What you are asked to do:
Reproduce all the entries, matching the original word for word.

Data for analysis:
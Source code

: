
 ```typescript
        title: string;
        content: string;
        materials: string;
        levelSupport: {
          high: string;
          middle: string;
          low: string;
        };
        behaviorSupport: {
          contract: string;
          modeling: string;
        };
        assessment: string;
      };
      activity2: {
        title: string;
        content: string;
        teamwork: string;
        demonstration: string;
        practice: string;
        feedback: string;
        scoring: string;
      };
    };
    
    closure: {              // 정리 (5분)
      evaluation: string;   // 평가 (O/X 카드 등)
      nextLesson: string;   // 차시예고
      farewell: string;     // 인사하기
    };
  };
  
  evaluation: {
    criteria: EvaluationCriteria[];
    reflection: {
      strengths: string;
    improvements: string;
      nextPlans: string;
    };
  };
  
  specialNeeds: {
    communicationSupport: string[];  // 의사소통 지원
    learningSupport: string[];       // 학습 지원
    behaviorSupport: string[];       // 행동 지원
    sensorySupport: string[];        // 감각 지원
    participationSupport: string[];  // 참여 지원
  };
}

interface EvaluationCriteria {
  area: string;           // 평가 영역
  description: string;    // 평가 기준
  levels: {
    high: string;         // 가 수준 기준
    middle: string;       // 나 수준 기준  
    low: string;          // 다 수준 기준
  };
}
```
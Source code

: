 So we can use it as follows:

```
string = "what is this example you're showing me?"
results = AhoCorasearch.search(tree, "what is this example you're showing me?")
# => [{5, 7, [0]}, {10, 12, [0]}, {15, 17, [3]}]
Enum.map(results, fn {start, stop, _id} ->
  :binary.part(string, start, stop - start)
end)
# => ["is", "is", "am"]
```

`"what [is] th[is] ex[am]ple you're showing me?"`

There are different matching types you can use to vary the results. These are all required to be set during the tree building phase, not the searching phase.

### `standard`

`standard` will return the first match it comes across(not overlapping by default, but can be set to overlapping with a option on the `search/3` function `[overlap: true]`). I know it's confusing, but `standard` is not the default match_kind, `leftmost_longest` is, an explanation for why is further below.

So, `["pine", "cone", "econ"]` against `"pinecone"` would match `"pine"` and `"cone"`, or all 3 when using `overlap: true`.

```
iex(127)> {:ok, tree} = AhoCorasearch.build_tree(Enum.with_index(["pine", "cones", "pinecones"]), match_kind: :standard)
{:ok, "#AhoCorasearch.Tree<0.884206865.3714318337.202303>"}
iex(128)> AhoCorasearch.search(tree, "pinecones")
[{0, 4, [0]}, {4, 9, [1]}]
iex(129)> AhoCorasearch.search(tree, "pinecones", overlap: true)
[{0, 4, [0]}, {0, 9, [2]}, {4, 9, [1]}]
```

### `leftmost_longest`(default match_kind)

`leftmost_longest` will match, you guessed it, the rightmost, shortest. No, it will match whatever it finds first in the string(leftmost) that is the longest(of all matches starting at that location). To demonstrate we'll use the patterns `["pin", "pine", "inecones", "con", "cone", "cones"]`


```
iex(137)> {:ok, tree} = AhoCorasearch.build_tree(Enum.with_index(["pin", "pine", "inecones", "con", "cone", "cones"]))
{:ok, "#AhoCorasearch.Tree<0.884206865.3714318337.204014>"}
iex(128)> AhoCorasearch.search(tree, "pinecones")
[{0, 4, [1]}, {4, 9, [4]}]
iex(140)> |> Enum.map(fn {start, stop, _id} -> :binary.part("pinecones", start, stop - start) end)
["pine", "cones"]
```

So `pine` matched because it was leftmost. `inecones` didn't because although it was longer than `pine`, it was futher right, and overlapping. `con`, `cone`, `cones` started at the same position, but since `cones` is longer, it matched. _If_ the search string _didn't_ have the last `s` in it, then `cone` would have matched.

Final answer:
Source code

:
 ```typescript
        title: string;
        content: string;
        materials: string;
        levelSupport: {
          high: string;
          middle: string;
          low: string;
        };
        behaviorSupport: {
          contract: string;
          modeling: string;
        };
        assessment: string;
      };
      activity2: {
        title: string;
        content: string;
        teamwork: string;
        demonstration: string;
        practice: string;
        feedback: string;
        scoring: string;
      };
    };
    
    closure: {              // 정리 (5분)
      evaluation: string;   // 평가 (O/X 카드 등)
      nextLesson: string;   // 차시예고
      farewell: string;     // 인사하기
    };
  };
  
  evaluation: {
    criteria: EvaluationCriteria[];
    reflection: {
      strengths: string;
    improvements: string;
      nextPlans: string;
    };
  };
  
  specialNeeds: {
    communicationSupport: string[];  // 의사소통 지원
    learningSupport: string[];       // 학습 지원
    behaviorSupport: string[];       // 행동 지원
    sensorySupport: string[];        // 감각 지원
    participationSupport: string[];  // 참여 지원
  };
}

interface EvaluationCriteria {
  area: string;           // 평가 영역
  description: string;    // 평가 기준
  levels: {
    high: string;         // 가 수준 기준
    middle: string;       // 나 수준 기준  
    low: string;          // 다 수준 기준
  };
}
```
Source code

: So we can use it as follows:

```
string = "what is this example you're showing me?"
results = AhoCorasearch.search(tree, "what is this example you're showing me?")
# => [{5, 7, [0]}, {10, 12, [0]}, {15, 17, [3]}]
Enum.map(results, fn {start, stop, _id} ->
  :binary.part(string, start, stop - start)
end)
# => ["is", "is", "am"]
```

`"what [is] th[is] ex[am]ple you're showing me?"`

There are different matching types you can use to vary the results. These are all required to be set during the tree building phase, not the searching phase.

### `standard`

`standard` will return the first match it comes across(not overlapping by default, but can be set to overlapping with a option on the `search/3` function `[overlap: true]`). I know it's confusing, but `standard` is not the default match_kind, `leftmost_longest` is, an explanation for why is further below.

So, `["pine", "cone", "econ"]` against `"pinecone"` would match `"pine"` and `"cone"`, or all 3 when using `overlap: true`.

```
iex(127)> {:ok, tree} = AhoCorasearch.build_tree(Enum.with_index(["pine", "cones", "pinecones"]), match_kind: :standard)
{:ok, "#AhoCorasearch.Tree<0.884206865.3714318337.202303>"}
iex(128)> AhoCorasearch.search(tree, "pinecones")
[{0, 4, [0]}, {4, 9, [1]}]
iex(129)> AhoCorasearch.search(tree, "pinecones", overlap: true)
[{0, 4, [0]}, {0, 9, [2]}, {4, 9, [1]}]
```

### `leftmost_longest`(default match_kind)

`leftmost_longest` will match, you guessed it, the rightmost, shortest. No, it will match whatever it finds first in the string(leftmost) that is the longest(of all matches starting at that location). To demonstrate we'll use the patterns `["pin", "pine", "inecones", "con", "cone", "cones"]`


```
iex(137)> {:ok, tree} = AhoCorasearch.build_tree(Enum.with_index(["pin", "pine", "inecones", "con", "cone", "cones"]))
{:ok, "#AhoCorasearch.Tree<0.884206865.3714318337.204014>"}
iex(128)> AhoCorasearch.search(tree, "pinecones")
[{0, 4, [1]}, {4, 9, [4]}]
iex(140)> |> Enum.map(fn {start, stop, _id} -> :binary.part("pinecones", start, stop - start) end)
["pine", "cones"]
```

So `pine` matched because it was leftmost. `inecones` didn't because although it was longer than `pine`, it was futher right, and overlapping. `con`, `cone`, `cones` started at the same position, but since `cones` is longer, it matched. _If_ the search string _didn't_ have the last `s` in it, then `cone` would have matched.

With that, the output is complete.